Special Hazards of HF • HF causes an unique chemical burn • 1) F ions bind to calcium and magnesium causing failure of various organs • 2) H ions cause a deep corrosive chemical burn that is slow to heal
HF Skin Exposure • HF is highly corrosive, penetrates the skin easily causing deep tissue layer destructions. Pain may be delayed because the F ion diffusion may continue for days if untreated. • HF<20% erythema,pain delayed up to 24h • HF20-50%erythema,pain delayed 1-8h • HF>50% immediate tissue damage and whitish discoloration of the skin
HF Eye Exposure • HF can cause severe eye burns with cornea destruction. • Blindness may result from severe or untreated exposure • Immediate first aid and specialized medical care is required
HF Vapors Inhalation • Inhalation of HF can seriously damage the lungs • Delayed reactions including Pulmonary Edema ( flooding of the lungs with body fluids) • May not be apparent for hours after the initial exposure
HF Ingestion • Severe burns to the mouth, esophagus or stomach may occur • Ingestion of small amounts of dilute HF have resulted in death
OSHA Standards • Permissible Exposure Limit or PEL ( time weighted average over 8 hours) is 3 ppm (parts per million) • 10-15 ppm will irritate eyes, skin, lungs • 30ppm immediately dangerous to life and health • 50 ppm even brief exposure is fatal • Chronic exposure may result in Fluorosis a syndrome characterized by bone embrittlement, anemia, weight loss
Case Study 1994, Australia • A technician working at a fume hood was believed to be seated when he knocked over a small quantity (between 100 - 230ml) of Hydro Fluoric acid (HF) onto his lap, splashing both thighs. • The only personal protective equipment worn was two pairs of wrist length rubber gloves and a pair of polyvinyl chloride sleeve protectors.

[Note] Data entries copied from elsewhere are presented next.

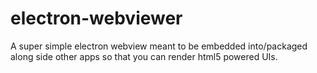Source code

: # electron-webviewer
A super simple electron webview meant to be embedded into/packaged along side other apps so that you can render html5 powered UIs.
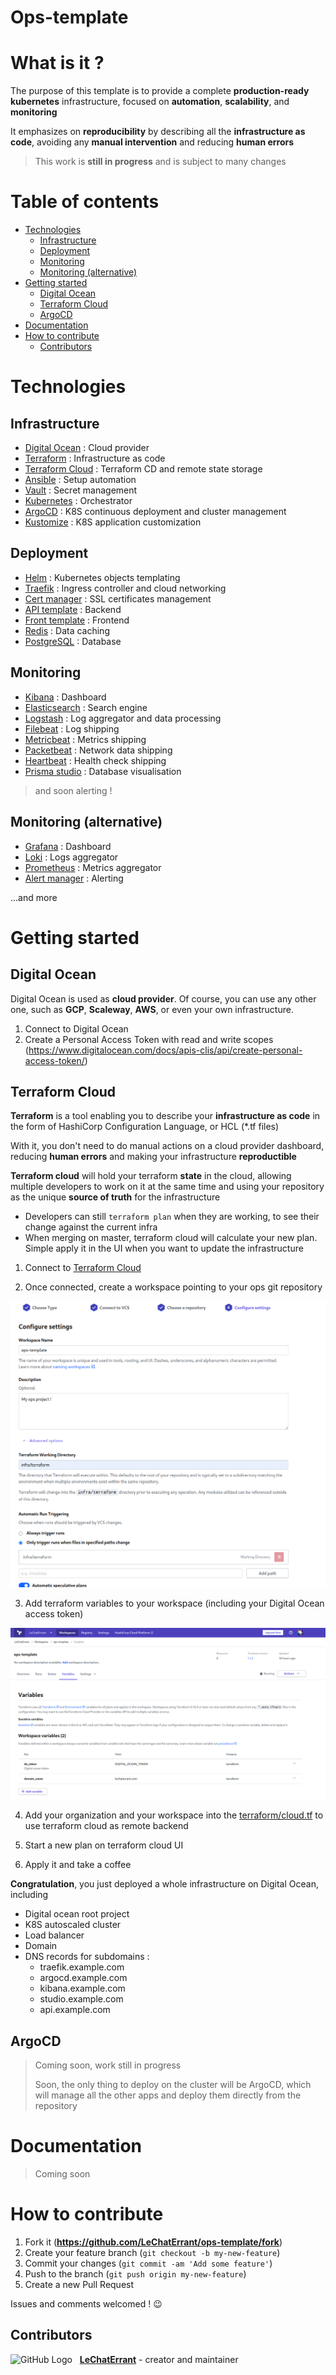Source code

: # Ops-template

# What is it ?

The purpose of this template is to provide a complete **production-ready** **kubernetes** infrastructure, focused on **automation**, **scalability**, and **monitoring**

It emphasizes on **reproducibility** by describing all the **infrastructure as code**, avoiding any **manual intervention** and reducing **human errors**

> This work is **still in progress** and is subject to many changes

<!-- START doctoc generated TOC please keep comment here to allow auto update -->
<!-- DON'T EDIT THIS SECTION, INSTEAD RE-RUN doctoc TO UPDATE -->
# Table of contents

- [Technologies](#technologies)
  - [Infrastructure](#infrastructure)
  - [Deployment](#deployment)
  - [Monitoring](#monitoring)
  - [Monitoring (alternative)](#monitoring-alternative)
- [Getting started](#getting-started)
  - [Digital Ocean](#digital-ocean)
  - [Terraform Cloud](#terraform-cloud)
  - [ArgoCD](#argocd)
- [Documentation](#documentation)
- [How to contribute](#how-to-contribute)
  - [Contributors](#contributors)

<!-- END doctoc generated TOC please keep comment here to allow auto update -->

# Technologies

## Infrastructure

- [Digital Ocean](https://www.digitalocean.com/) : Cloud provider
- [Terraform](https://www.terraform.io/) : Infrastructure as code
- [Terraform Cloud](https://www.terraform.io/cloud) : Terraform CD and remote state storage
- [Ansible](https://www.ansible.com/) : Setup automation
- [Vault](https://www.vaultproject.io/) : Secret management
- [Kubernetes](https://kubernetes.io/) : Orchestrator
- [ArgoCD](https://argoproj.github.io/cd/) : K8S continuous deployment and cluster management
- [Kustomize](https://kustomize.io/) : K8S application customization

## Deployment

- [Helm](https://helm.sh/) : Kubernetes objects templating
- [Traefik](https://traefik.io/) : Ingress controller and cloud networking
- [Cert manager](https://cert-manager.io/) : SSL certificates management
- [API template](https://github.com/LeChatErrant/API-template) : Backend
- [Front template](https://github.com/LeChatErrant/front-template) : Frontend
- [Redis](https://redis.io/) : Data caching
- [PostgreSQL](https://www.postgresql.org/) : Database

## Monitoring

- [Kibana](https://www.elastic.co/fr/kibana/) : Dashboard
- [Elasticsearch](https://www.elastic.co/fr/) : Search engine
- [Logstash](https://www.elastic.co/fr/logstash/) : Log aggregator and data processing
- [Filebeat](https://www.elastic.co/fr/beats/filebeat) : Log shipping
- [Metricbeat](https://www.elastic.co/fr/beats/metricbeat) : Metrics shipping
- [Packetbeat](https://www.elastic.co/fr/beats/packetbeat) : Network data shipping
- [Heartbeat](https://www.elastic.co/fr/beats/heartbeat) : Health check shipping
- [Prisma studio](https://www.prisma.io/studio) : Database visualisation
> and soon alerting !

## Monitoring (alternative)

- [Grafana](https://grafana.com/) : Dashboard
- [Loki](https://grafana.com/oss/loki/) : Logs aggregator
- [Prometheus](https://prometheus.io/) : Metrics aggregator
- [Alert manager](https://prometheus.io/docs/alerting/latest/alertmanager/) : Alerting

...and more

# Getting started

## Digital Ocean

Digital Ocean is used as **cloud provider**. Of course, you can use any other one, such as **GCP**, **Scaleway**, **AWS**, or even your own infrastructure.

1. Connect to Digital Ocean
2. Create a Personal Access Token with read and write scopes (https://www.digitalocean.com/docs/apis-clis/api/create-personal-access-token/)

## Terraform Cloud

**Terraform** is a tool enabling you to describe your **infrastructure as code** in the form of HashiCorp Configuration Language, or HCL (*.tf files)

With it, you don't need to do manual actions on a cloud provider dashboard, reducing **human errors** and making your infrastructure **reproductible**

**Terraform cloud** will hold your terraform **state** in the cloud, allowing multiple developers to work on it at the same time and using your repository as the unique **source of truth** for the infrastructure
- Developers can still `terraform plan` when they are working, to see their change against the current infra
- When merging on master, terraform cloud will calculate your new plan. Simple apply it in the UI when you want to update the infrastructure

1. Connect to [Terraform Cloud](https://www.terraform.io/cloud)

2. Once connected, create a workspace pointing to your ops git repository

![Terraform workspace](.github/assets/terraform-workspace.png)

3. Add terraform variables to your workspace (including your Digital Ocean access token)

![Terraform variables](.github/assets/terraform-variables.png)

4. Add your organization and your workspace into the [terraform/cloud.tf](https://github.com/LeChatErrant/ops-template/blob/master/infra/terraform/cloud.tf) to use terraform cloud as remote backend

5. Start a new plan on terraform cloud UI

6. Apply it and take a coffee

**Congratulation**, you just deployed a whole infrastructure on Digital Ocean, including
 - Digital ocean root project
 - K8S autoscaled cluster
 - Load balancer
 - Domain
 - DNS records for subdomains :
   - traefik.example.com
   - argocd.example.com
   - kibana.example.com
   - studio.example.com
   - api.example.com

## ArgoCD

> Coming soon, work still in progress
> 
> Soon, the only thing to deploy on the cluster will be ArgoCD, which will manage all the other apps and deploy them directly from the repository

# Documentation

> Coming soon

# How to contribute

1. Fork it (**<https://github.com/LeChatErrant/ops-template/fork>**)
2. Create your feature branch (`git checkout -b my-new-feature`)
3. Commit your changes (`git commit -am 'Add some feature'`)
4. Push to the branch (`git push origin my-new-feature`)
5. Create a new Pull Request

Issues and comments welcomed ! :wink:

## Contributors

![GitHub Logo](https://github.com/LeChatErrant.png?size=30) &nbsp; **[LeChatErrant](https://github.com/LeChatErrant)** - creator and maintainer
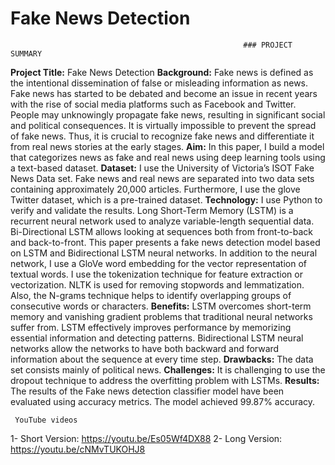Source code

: # Fake News Detection
                                                        ### PROJECT SUMMARY
**Project Title:**  Fake News Detection
**Background:** Fake news is defined as the intentional dissemination of false or misleading information as news.  Fake news has started to be debated and become an issue in recent years with the rise of social media platforms such as Facebook and Twitter. People may unknowingly propagate fake news, resulting in significant social and political consequences. It is virtually impossible to prevent the spread of fake news. Thus, it is crucial to recognize fake news and differentiate it from real news stories at the early stages.
**Aim:** In this paper, I build a model that categorizes news as fake and real news using deep learning tools using a text-based dataset.
**Dataset:** I use the University of Victoria’s ISOT Fake News Data set. Fake news and real news are separated into two data sets containing approximately 20,000 articles. Furthermore, I use the glove Twitter dataset, which is a pre-trained dataset.
**Technology:**  I use Python to verify and validate the results. Long Short-Term Memory (LSTM) is a recurrent neural network used to analyze variable-length sequential data. Bi-Directional LSTM allows looking at sequences both from front-to-back and back-to-front. This paper presents a fake news detection model based on LSTM and Bidirectional LSTM neural networks. In addition to the neural network, I use a GloVe word embedding for the vector representation of textual words. I use the tokenization technique for feature extraction or vectorization. NLTK is used for removing stopwords and lemmatization. Also, the N-grams technique helps to identify overlapping groups of consecutive words or characters.
**Benefits:** LSTM overcomes short-term memory and vanishing gradient problems that traditional neural networks suffer from. LSTM effectively improves performance by memorizing essential information and detecting patterns. Bidirectional LSTM neural networks allow the networks to have both backward and forward information about the sequence at every time step.
**Drawbacks:** The data set consists mainly of political news. 
**Challenges:** It is challenging to use the dropout technique to address the overfitting problem with LSTMs.
**Results:** The results of the Fake news detection classifier model have been evaluated using accuracy metrics. The model achieved 99.87% accuracy.

     YouTube videos
1-	Short Version: https://youtu.be/Es05Wf4DX88
2-	Long Version: https://youtu.be/cNMvTUKOHJ8


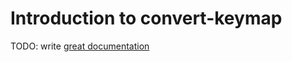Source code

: # Introduction to convert-keymap

TODO: write [great documentation](http://jacobian.org/writing/what-to-write/)
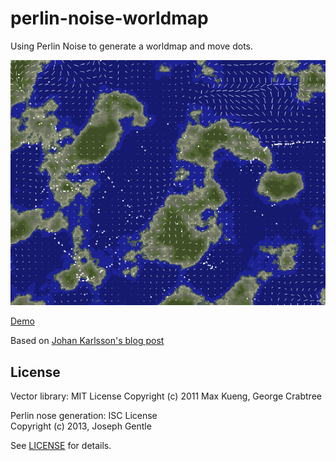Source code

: # perlin-noise-worldmap

Using Perlin Noise to generate a worldmap and move dots.

![screenshot](screenshot.png "Screenshot")

[Demo](http://tokyo800.jp/minagawah/perlin-noise-worldmap/)

Based on [Johan Karlsson's blog post](https://codepen.io/DonKarlssonSan/post/particles-in-simplex-noise-flow-field)
 
## License

Vector library:
MIT License
Copyright (c) 2011 Max Kueng, George Crabtree

Perlin nose generation:
ISC License  
Copyright (c) 2013, Joseph Gentle

See [LICENSE](./LICENSE) for details.

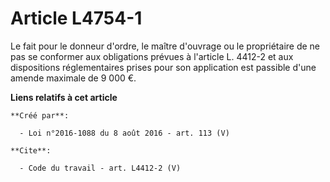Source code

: # Article L4754-1

Le fait pour le donneur d'ordre, le maître d'ouvrage ou le propriétaire de ne pas se conformer aux obligations prévues à
l'article L. 4412-2 et aux dispositions réglementaires prises pour son application est passible d'une amende maximale de 9
000 €.

**Liens relatifs à cet article**

	**Créé par**:

	  - Loi n°2016-1088 du 8 août 2016 - art. 113 (V)

	**Cite**:

	  - Code du travail - art. L4412-2 (V)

Case Study • The technician sustained burns to 9% of his body surface area, despite washing his legs with water from a makeshift plumbing arrangement that supplied water at 6 liters/min. • No calcium gluconate gel was applied to the affected area and contaminated clothing was not removed during the flushing with water. • The technician immersed himself in a chlorinated swimming pool at the rear of the workplace, where he remained for approximately 35-40 minutes before ambulance help arrived.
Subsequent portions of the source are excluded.